▸ To do
The answer must be only the lines below from the one holding "# Climate visualizer project" down to the one holding "### Local development with SQL Proxy", ends included, printed exactly; please omit all pictures.

▸ Document images with source code
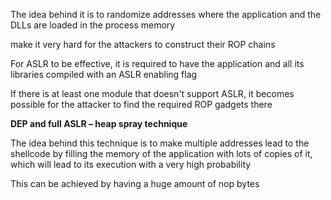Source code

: 
The idea behind it is to
randomize addresses where the application and the DLLs are loaded in the process
memory

make it very hard for the attackers to construct their ROP chains

For ASLR to be effective, it is required to have the application and all its libraries compiled with an ASLR enabling flag

If there is at least one module that doesn't support ASLR, it becomes possible for the attacker to find the required ROP gadgets there

**DEP and full ASLR – heap spray technique**

The idea behind this technique is to make multiple addresses lead to the shellcode by filling the memory of the application with lots of copies of it, which will lead to its execution with a very high probability

This can be achieved by having a huge amount of
nop bytes
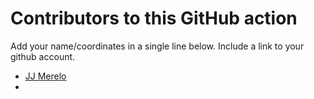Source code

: # Contributors to this GitHub action

Add your name/coordinates in a single line below. Include a link to your github account.

* [JJ Merelo](https://github.com/JJ)
* 
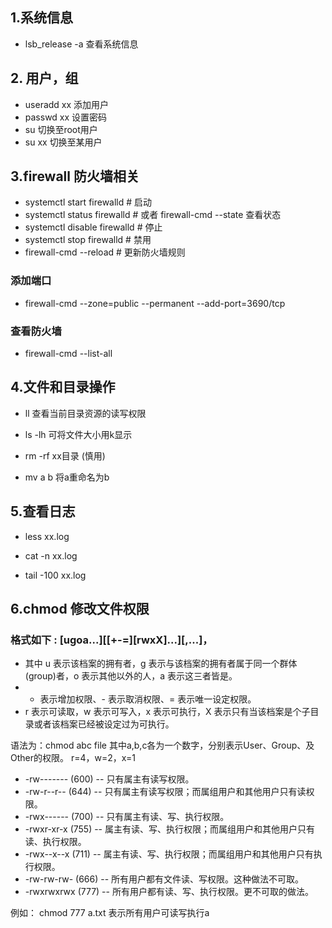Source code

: ## 1.系统信息

  - lsb_release -a  查看系统信息

## 2. 用户，组
  -  useradd xx  添加用户
  -  passwd  xx  设置密码
  -  su  切换至root用户
  -  su  xx 切换至某用户

## 3.firewall  防火墙相关
  -  systemctl start  firewalld # 启动
  -  systemctl status firewalld # 或者 firewall-cmd --state 查看状态
  -  systemctl disable firewalld # 停止
  -  systemctl stop firewalld  # 禁用
  -  firewall-cmd --reload # 更新防火墙规则

### 添加端口
  - firewall-cmd --zone=public --permanent --add-port=3690/tcp 

### 查看防火墙
  - firewall-cmd  --list-all 

## 4.文件和目录操作
  - ll  查看当前目录资源的读写权限

  - ls -lh 可将文件大小用k显示

  - rm -rf  xx目录    (慎用)

  - mv a  b  将a重命名为b


## 5.查看日志

  - less   xx.log

  - cat -n xx.log

  - tail -100 xx.log

## 6.chmod 修改文件权限

### 格式如下 : [ugoa...][[+-=][rwxX]...][,...]，
-  其中 u 表示该档案的拥有者，g 表示与该档案的拥有者属于同一个群体(group)者，o 表示其他以外的人，a 表示这三者皆是。 
-  + 表示增加权限、- 表示取消权限、= 表示唯一设定权限。 
-  r 表示可读取，w 表示可写入，x 表示可执行，X 表示只有当该档案是个子目录或者该档案已经被设定过为可执行。 

语法为：chmod abc file 
其中a,b,c各为一个数字，分别表示User、Group、及Other的权限。 
r=4，w=2，x=1 

-  -rw------- (600) -- 只有属主有读写权限。
-  -rw-r--r-- (644) -- 只有属主有读写权限；而属组用户和其他用户只有读权限。
-  -rwx------ (700) -- 只有属主有读、写、执行权限。
-  -rwxr-xr-x (755) -- 属主有读、写、执行权限；而属组用户和其他用户只有读、执行权限。
-  -rwx--x--x (711) -- 属主有读、写、执行权限；而属组用户和其他用户只有执行权限。
-  -rw-rw-rw- (666) -- 所有用户都有文件读、写权限。这种做法不可取。
-  -rwxrwxrwx (777) -- 所有用户都有读、写、执行权限。更不可取的做法。
 
例如： chmod  777   a.txt   表示所有用户可读写执行a

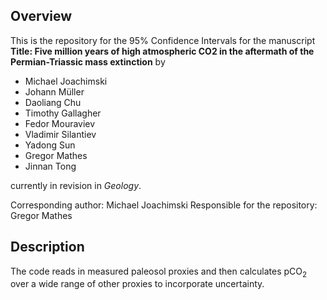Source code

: ## Overview

This is the repository for the 95% Confidence Intervals for the manuscript **Title: Five million years of high atmospheric CO2 in the aftermath of the Permian-Triassic mass extinction** by
- Michael Joachimski
- Johann Müller
- Daoliang Chu
- Timothy Gallagher
- Fedor Mouraviev
- Vladimir Silantiev
- Yadong Sun
- Gregor Mathes
- Jinnan Tong

currently in revision in *Geology*. 

Corresponding author: Michael Joachimski
Responsible for the repository: Gregor Mathes


## Description

The code reads in measured paleosol proxies and then calculates pCO<sub>2</sub> over a wide range of other proxies to incorporate uncertainty. 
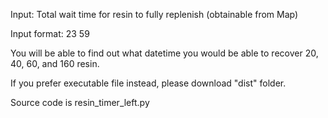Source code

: Input: Total wait time for resin to fully replenish (obtainable from Map)

Input format: 23 59

You will be able to find out what datetime you would be able to recover 20, 40, 60, and 160 resin.

If you prefer executable file instead, please download "dist" folder.

Source code is resin_timer_left.py
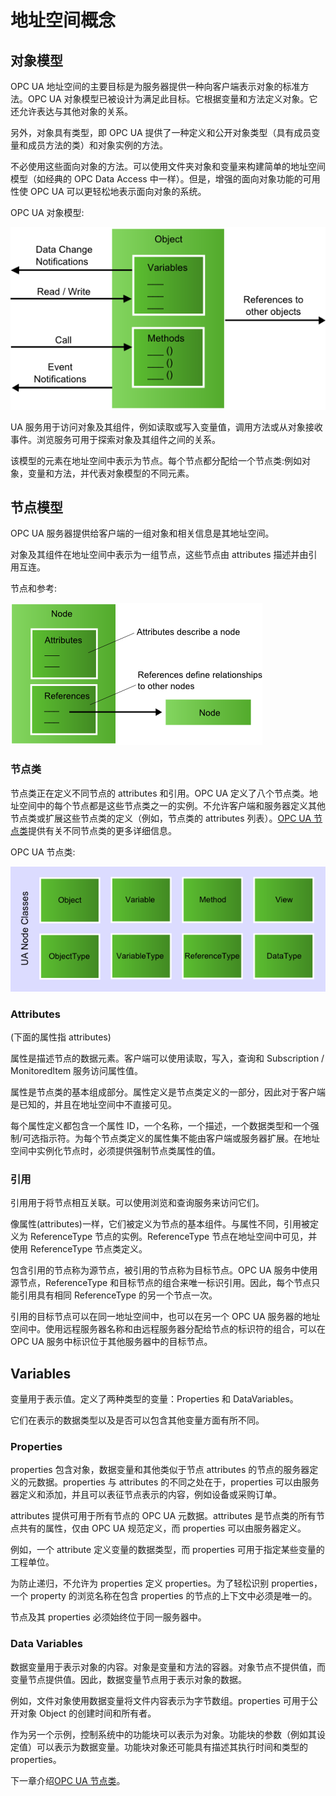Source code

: # 地址空间概念

## 对象模型

OPC UA 地址空间的主要目标是为服务器提供一种向客户端表示对象的标准方法。OPC UA 对象模型已被设计为满足此目标。它根据变量和方法定义对象。它还允许表达与其他对象的关系。

另外，对象具有类型，即 OPC UA 提供了一种定义和公开对象类型（具有成员变量和成员方法的类）和对象实例的方法。

不必使用这些面向对象的方法。可以使用文件夹对象和变量来构建简单的地址空间模型（如经典的 OPC Data Access 中一样）。但是，增强的面向对象功能的可用性使 OPC UA 可以更轻松地表示面向对象的系统。

OPC UA 对象模型:

![l2uaadrspaceconceptobjectmodel.png](../pictures/spaceconceptobjectmodel.png)

UA 服务用于访问对象及其组件，例如读取或写入变量值，调用方法或从对象接收事件。浏览服务可用于探索对象及其组件之间的关系。

该模型的元素在地址空间中表示为节点。每个节点都分配给一个节点类:例如对象，变量和方法，并代表对象模型的不同元素。

## 节点模型

OPC UA 服务器提供给客户端的一组对象和相关信息是其地址空间。

对象及其组件在地址空间中表示为一组节点，这些节点由 attributes 描述并由引用互连。

节点和参考:

![l2uaadrspaceconceptnodemodel.png](../pictures/l2uaadrspaceconceptnodemodel.png)

### 节点类

节点类正在定义不同节点的 attributes 和引用。OPC UA 定义了八个节点类。地址空间中的每个节点都是这些节点类之一的实例。不允许客户端和服务器定义其他节点类或扩展这些节点类的定义（例如，节点类的 attributes 列表）。[OPC UA 节点类](https://documentation.unified-automation.com/uasdkhp/1.0.0/html/_l2_ua_node_classes.html)提供有关不同节点类的更多详细信息。

OPC UA 节点类:

![l2uaadrspaceconceptnodemodel2.png](../pictures/l2uaadrspaceconceptnodemodel2.png)

### Attributes

(下面的属性指 attributes)

属性是描述节点的数据元素。客户端可以使用读取，写入，查询和 Subscription / MonitoredItem 服务访问属性值。

属性是节点类的基本组成部分。属性定义是节点类定义的一部分，因此对于客户端是已知的，并且在地址空间中不直接可见。

每个属性定义都包含一个属性 ID，一个名称，一个描述，一个数据类型和一个强制/可选指示符。为每个节点类定义的属性集不能由客户端或服务器扩展。在地址空间中实例化节点时，必须提供强制节点类属性的值。

### 引用

引用用于将节点相互关联。可以使用浏览和查询服务来访问它们。

像属性(attributes)一样，它们被定义为节点的基本组件。与属性不同，引用被定义为 ReferenceType 节点的实例。ReferenceType 节点在地址空间中可见，并使用 ReferenceType 节点类定义。

包含引用的节点称为源节点，被引用的节点称为目标节点。OPC UA 服务中使用源节点，ReferenceType 和目标节点的组合来唯一标识引用。因此，每个节点只能引用具有相同 ReferenceType 的另一个节点一次。

引用的目标节点可以在同一地址空间中，也可以在另一个 OPC UA 服务器的地址空间中。使用远程服务器名称和由远程服务器分配给节点的标识符的组合，可以在 OPC UA 服务中标识位于其他服务器中的目标节点。

## Variables

变量用于表示值。定义了两种类型的变量：Properties 和 DataVariables。

它们在表示的数据类型以及是否可以包含其他变量方面有所不同。

### Properties

properties 包含对象，数据变量和其他类似于节点 attributes 的节点的服务器定义的元数据。properties 与 attributes 的不同之处在于，properties 可以由服务器定义和添加，并且可以表征节点表示的内容，例如设备或采购订单。

attributes 提供可用于所有节点的 OPC UA 元数据。attributes 是节点类的所有节点共有的属性，仅由 OPC UA 规范定义，而 properties 可以由服务器定义。

例如，一个 attribute 定义变量的数据类型，而 properties 可用于指定某些变量的工程单位。

为防止递归，不允许为 properties 定义 properties。为了轻松识别 properties，一个 property 的浏览名称在包含 properties 的节点的上下文中必须是唯一的。

节点及其 properties 必须始终位于同一服务器中。

### Data Variables

数据变量用于表示对象的内容。对象是变量和方法的容器。对象节点不提供值，而变量节点提供值。因此，数据变量节点用于表示对象的数据。

例如，文件对象使用数据变量将文件内容表示为字节数组。properties 可用于公开对象 Object 的创建时间和所有者。

作为另一个示例，控制系统中的功能块可以表示为对象。功能块的参数（例如其设定值）可以表示为数据变量。功能块对象还可能具有描述其执行时间和类型的 properties。

下一章介绍[OPC UA 节点类](https://documentation.unified-automation.com/uasdkhp/1.0.0/html/_l2_ua_node_classes.html)。
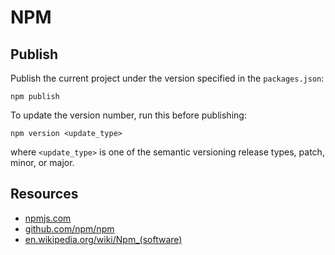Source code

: # NPM

## Publish

Publish the current project under the version specified in the `packages.json`:

    npm publish

To update the version number, run this before publishing:

    npm version <update_type>

where `<update_type>` is one of the semantic versioning release types, patch, minor, or major.

## Resources

- [npmjs.com](https://www.npmjs.com/)
- [github.com/npm/npm](https://github.com/npm/npm)
- [en.wikipedia.org/wiki/Npm_(software)](https://en.wikipedia.org/wiki/Npm_(software))
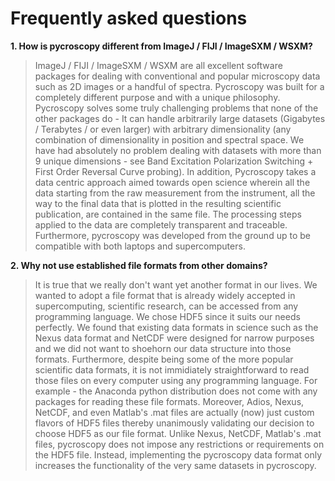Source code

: Frequently asked questions
==========================

**1.  How is pycroscopy different from ImageJ / FIJI / ImageSXM / WSXM?**

> ImageJ / FIJI / ImageSXM / WSXM are all excellent software packages for dealing with conventional and popular microscopy data such as 2D images or a handful of spectra. Pycroscopy was built for a completely different purpose and with a unique philosophy. Pycroscopy solves some truly challenging problems that none of the other packages do - It can handle arbitrarily large datasets (Gigabytes / Terabytes / or even larger) with arbitrary dimensionality (any combination of dimensionality in position and spectral space. We have had absolutely no problem dealing with datasets with more than 9 unique dimensions - see Band Excitation Polarization Switching + First Order Reversal Curve probing). In addition, Pycroscopy takes a data centric approach aimed towards open science wherein all the data starting from the raw measurement from the instrument, all the way to the final data that is plotted in the resulting scientific publication, are contained in the same file. The processing steps applied to the data are completely transparent and traceable. Furthermore, pycroscopy was developed from the ground up to be compatible with both laptops and supercomputers.  

**2. Why not use established file formats from other domains?**

> It is true that we really don't want yet another format in our lives. We wanted to adopt a file format that is already widely accepted in supercomputing, scientific research, can be accessed from any programming language. We chose HDF5 since it suits our needs perfectly. We found that existing data formats in science such as the Nexus data format and NetCDF were designed for narrow purposes and we did not want to shoehorn our data structure into those formats. Furthermore, despite being some of the more popular scientific data formats, it is not immidiately straightforward to read those files on every computer using any programming language. For example - the Anaconda python distribution does not come with any packages for reading these file formats. Moreover, Adios, Nexus, NetCDF, and even Matlab's .mat files are actually (now) just custom flavors of HDF5 files thereby unanimously validating our decision to choose HDF5 as our file format. Unlike Nexus, NetCDF, Matlab's .mat files, pycroscopy does not impose any restrictions or requirements on the HDF5 file. Instead, implementing the pycroscopy data format only increases the functionality of the very same datasets in pycroscopy. 
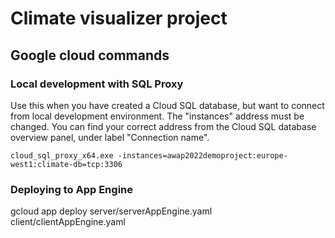 # Climate visualizer project

## Google cloud commands

### Local development with SQL Proxy

Use this when you have created a Cloud SQL database, but want to connect from local development environment. The "instances" address must be changed. You can find your correct address from the Cloud SQL database overview panel, under label "Connection name".

`cloud_sql_proxy_x64.exe -instances=awap2022demoproject:europe-west1:climate-db=tcp:3306`

### Deploying to App Engine

gcloud app deploy server/serverAppEngine.yaml client/clientAppEngine.yaml
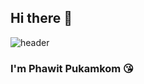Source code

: ## Hi there 👋
![header](https://capsule-render.vercel.app/api?color=gradient&customColorList=0,2,2,5,30)
### I'm Phawit Pukamkom :kissing_heart:

<!--
**warn192444/warn192444** is a ✨ _special_ ✨ repository because its `README.md` (this file) appears on your GitHub profile.

Here are some ideas to get you started:

- 🔭 I’m currently working on ...
- 🌱 I’m currently learning ...
- 👯 I’m looking to collaborate on ...
- 🤔 I’m looking for help with ...
- 💬 Ask me about ...
- 📫 How to reach me: ...
- 😄 Pronouns: ...
- ⚡ Fun fact: ...
-->

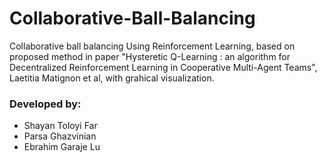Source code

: # Collaborative-Ball-Balancing
Collaborative ball balancing Using Reinforcement Learning, based on proposed method in paper "Hysteretic Q-Learning : an algorithm for Decentralized Reinforcement Learning in Cooperative Multi-Agent Teams", Laetitia Matignon et al, with grahical visualization.
### Developed by: 
* Shayan Toloyi Far
* Parsa Ghazvinian
* Ebrahim Garaje Lu
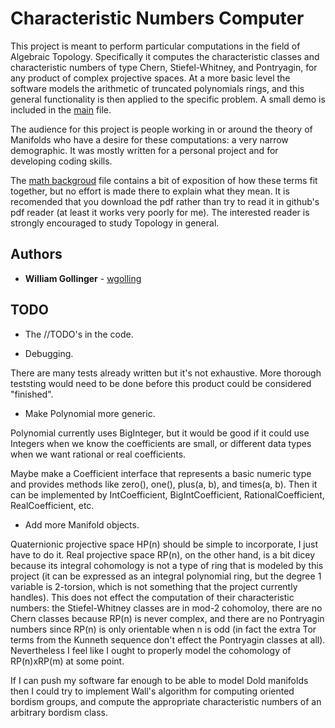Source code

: # Characteristic Numbers Computer

This project is meant to perform particular computations in the field of Algebraic Topology.  Specifically it computes the characteristic classes and characteristic numbers of type Chern, Stiefel-Whitney, and Pontryagin, for any product of complex projective spaces.  At a more basic level the software models the arithmetic of truncated polynomials rings, and this general functionality is then applied to the specific problem.  A small demo is included in the [main](https://github.com/wgolling/CharNumComputer/blob/master/NetBeansProjects/CharNumComputer/src/charnumcomputer/CharNumComputer.java) file.

The audience for this project is people working in or around the theory of Manifolds who have a desire for these computations: a very narrow demographic.  It was mostly written for a personal project and for developing coding skills.

The [math backgroud](https://github.com/wgolling/CharNumComputer/blob/master/NetBeansProjects/CharNumComputer/mathbackground.pdf) file contains a bit of exposition of how these terms fit together, but no effort is made there to explain what they mean.  It is recomended that you download the pdf rather than try to read it in github's pdf reader (at least it works very poorly for me).  The interested reader is strongly encouraged to study Topology in general. 


## Authors

* **William Gollinger** - [wgolling](https://github.com/wgolling)

## TODO

* The //TODO's in the code.

* Debugging.

There are many tests already written but it's not exhaustive.  More thorough teststing would need to be done before this product could be considered "finished".

* Make Polynomial more generic.

Polynomial currently uses BigInteger, but it would be good if it could use Integers when we know the coefficients are small, or different data types when we want rational or real coefficients.

Maybe make a Coefficient interface that represents a basic numeric type and provides methods like zero(), one(), plus(a, b), and times(a, b).  Then it can be implemented by IntCoefficient, BigIntCoefficient, RationalCoefficient, RealCoefficient, etc.

* Add more Manifold objects.

Quaternionic projective space HP(n) should be simple to incorporate, I just have to do it.  Real projective space RP(n), on the other hand, is a bit dicey because its integral cohomology is not a type of ring that is modeled by this project (it can be expressed as an integral polynomial ring, but the degree 1 variable is 2-torsion, which is not something that the project currently handles).  This does not effect the computation of their characteristic numbers: the Stiefel-Whitney classes are in mod-2 cohomoloy, there are no Chern classes because RP(n) is never complex, and there are no Pontryagin numbers since RP(n) is only orientable when n is odd (in fact the extra Tor terms from the Kunneth sequence don't effect the Pontryagin classes at all).  Nevertheless I feel like I ought to properly model the cohomology of RP(n)xRP(m) at some point.

If I can push my software far enough to be able to model Dold manifolds then I could try to implement Wall's algorithm for computing oriented bordism groups, and compute the appropriate characteristic numbers of an arbitrary bordism class.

▸ Exercise response
 # Climate visualizer project

## Google cloud commands

### Local development with SQL Proxy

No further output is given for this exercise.